• Task details: When you transcribe the entries, reproduce every character and exclude the images.

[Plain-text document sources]

────

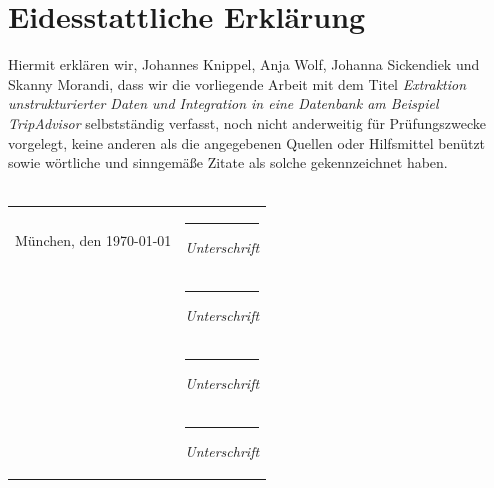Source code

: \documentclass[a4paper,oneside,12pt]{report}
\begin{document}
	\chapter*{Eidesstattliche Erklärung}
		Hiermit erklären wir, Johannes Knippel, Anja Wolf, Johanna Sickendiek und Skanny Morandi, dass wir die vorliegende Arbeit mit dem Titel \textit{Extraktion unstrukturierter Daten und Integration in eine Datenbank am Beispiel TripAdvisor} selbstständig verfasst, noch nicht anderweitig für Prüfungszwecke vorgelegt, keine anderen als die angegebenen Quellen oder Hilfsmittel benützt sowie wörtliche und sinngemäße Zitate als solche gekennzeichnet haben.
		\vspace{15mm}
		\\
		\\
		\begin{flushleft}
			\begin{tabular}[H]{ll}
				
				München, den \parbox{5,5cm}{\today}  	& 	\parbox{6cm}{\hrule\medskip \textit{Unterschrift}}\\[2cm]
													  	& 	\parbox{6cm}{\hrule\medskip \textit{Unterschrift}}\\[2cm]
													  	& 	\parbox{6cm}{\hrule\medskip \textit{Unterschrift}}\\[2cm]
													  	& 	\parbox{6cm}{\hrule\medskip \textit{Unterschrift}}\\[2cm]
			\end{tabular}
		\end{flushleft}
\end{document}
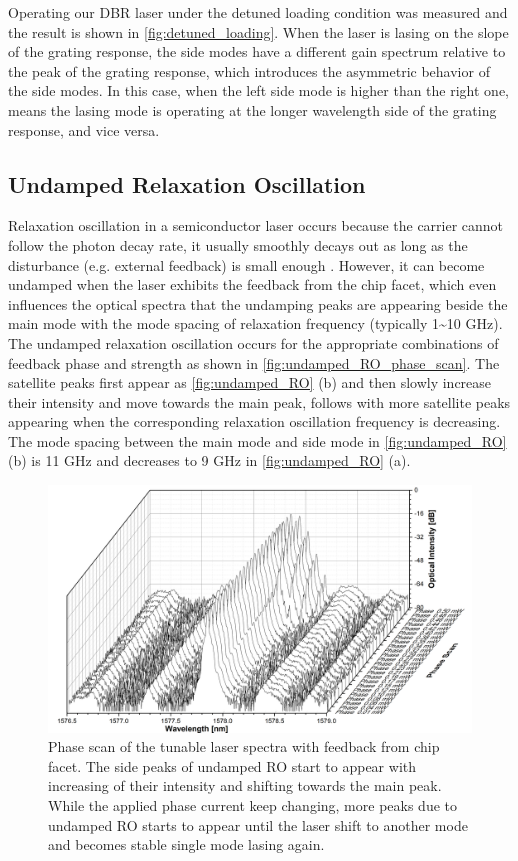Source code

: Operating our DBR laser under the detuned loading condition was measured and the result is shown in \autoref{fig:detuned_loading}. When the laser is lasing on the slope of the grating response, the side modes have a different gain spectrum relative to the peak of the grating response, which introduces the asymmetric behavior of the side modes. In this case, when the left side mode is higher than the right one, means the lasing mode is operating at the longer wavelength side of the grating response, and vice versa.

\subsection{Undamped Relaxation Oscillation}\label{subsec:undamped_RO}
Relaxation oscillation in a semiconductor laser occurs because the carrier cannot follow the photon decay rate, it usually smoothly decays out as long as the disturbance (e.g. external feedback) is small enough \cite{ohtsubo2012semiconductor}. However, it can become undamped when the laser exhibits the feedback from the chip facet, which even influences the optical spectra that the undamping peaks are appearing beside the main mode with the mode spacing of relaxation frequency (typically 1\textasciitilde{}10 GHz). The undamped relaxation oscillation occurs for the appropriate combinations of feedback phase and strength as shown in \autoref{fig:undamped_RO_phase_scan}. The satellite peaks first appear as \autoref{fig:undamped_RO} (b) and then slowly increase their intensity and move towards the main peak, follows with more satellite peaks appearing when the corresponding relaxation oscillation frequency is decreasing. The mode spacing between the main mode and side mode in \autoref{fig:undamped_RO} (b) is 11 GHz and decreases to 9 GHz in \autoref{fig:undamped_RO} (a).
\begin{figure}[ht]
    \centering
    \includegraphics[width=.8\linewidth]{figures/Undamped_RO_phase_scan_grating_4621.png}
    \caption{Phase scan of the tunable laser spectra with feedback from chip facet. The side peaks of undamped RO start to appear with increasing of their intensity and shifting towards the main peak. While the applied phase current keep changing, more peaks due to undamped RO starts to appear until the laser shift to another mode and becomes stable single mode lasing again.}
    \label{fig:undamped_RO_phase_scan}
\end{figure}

────

• Exercise response:
Source code

: \documentclass[a4paper,oneside,12pt]{report}
\begin{document}
	\chapter*{Eidesstattliche Erklärung}
		Hiermit erklären wir, Johannes Knippel, Anja Wolf, Johanna Sickendiek und Skanny Morandi, dass wir die vorliegende Arbeit mit dem Titel \textit{Extraktion unstrukturierter Daten und Integration in eine Datenbank am Beispiel TripAdvisor} selbstständig verfasst, noch nicht anderweitig für Prüfungszwecke vorgelegt, keine anderen als die angegebenen Quellen oder Hilfsmittel benützt sowie wörtliche und sinngemäße Zitate als solche gekennzeichnet haben.
		\vspace{15mm}
		\\
		\\
		\begin{flushleft}
			\begin{tabular}[H]{ll}
				
				München, den \parbox{5,5cm}{\today}  	& 	\parbox{6cm}{\hrule\medskip \textit{Unterschrift}}\\[2cm]
													  	& 	\parbox{6cm}{\hrule\medskip \textit{Unterschrift}}\\[2cm]
													  	& 	\parbox{6cm}{\hrule\medskip \textit{Unterschrift}}\\[2cm]
													  	& 	\parbox{6cm}{\hrule\medskip \textit{Unterschrift}}\\[2cm]
			\end{tabular}
		\end{flushleft}
\end{document}
Source code

: Operating our DBR laser under the detuned loading condition was measured and the result is shown in \autoref{fig:detuned_loading}. When the laser is lasing on the slope of the grating response, the side modes have a different gain spectrum relative to the peak of the grating response, which introduces the asymmetric behavior of the side modes. In this case, when the left side mode is higher than the right one, means the lasing mode is operating at the longer wavelength side of the grating response, and vice versa.

\subsection{Undamped Relaxation Oscillation}\label{subsec:undamped_RO}
Relaxation oscillation in a semiconductor laser occurs because the carrier cannot follow the photon decay rate, it usually smoothly decays out as long as the disturbance (e.g. external feedback) is small enough \cite{ohtsubo2012semiconductor}. However, it can become undamped when the laser exhibits the feedback from the chip facet, which even influences the optical spectra that the undamping peaks are appearing beside the main mode with the mode spacing of relaxation frequency (typically 1\textasciitilde{}10 GHz). The undamped relaxation oscillation occurs for the appropriate combinations of feedback phase and strength as shown in \autoref{fig:undamped_RO_phase_scan}. The satellite peaks first appear as \autoref{fig:undamped_RO} (b) and then slowly increase their intensity and move towards the main peak, follows with more satellite peaks appearing when the corresponding relaxation oscillation frequency is decreasing. The mode spacing between the main mode and side mode in \autoref{fig:undamped_RO} (b) is 11 GHz and decreases to 9 GHz in \autoref{fig:undamped_RO} (a).
\begin{figure}[ht]
    \centering
    \includegraphics[width=.8\linewidth]{figures/Undamped_RO_phase_scan_grating_4621.png}
    \caption{Phase scan of the tunable laser spectra with feedback from chip facet. The side peaks of undamped RO start to appear with increasing of their intensity and shifting towards the main peak. While the applied phase current keep changing, more peaks due to undamped RO starts to appear until the laser shift to another mode and becomes stable single mode lasing again.}
    \label{fig:undamped_RO_phase_scan}
\end{figure}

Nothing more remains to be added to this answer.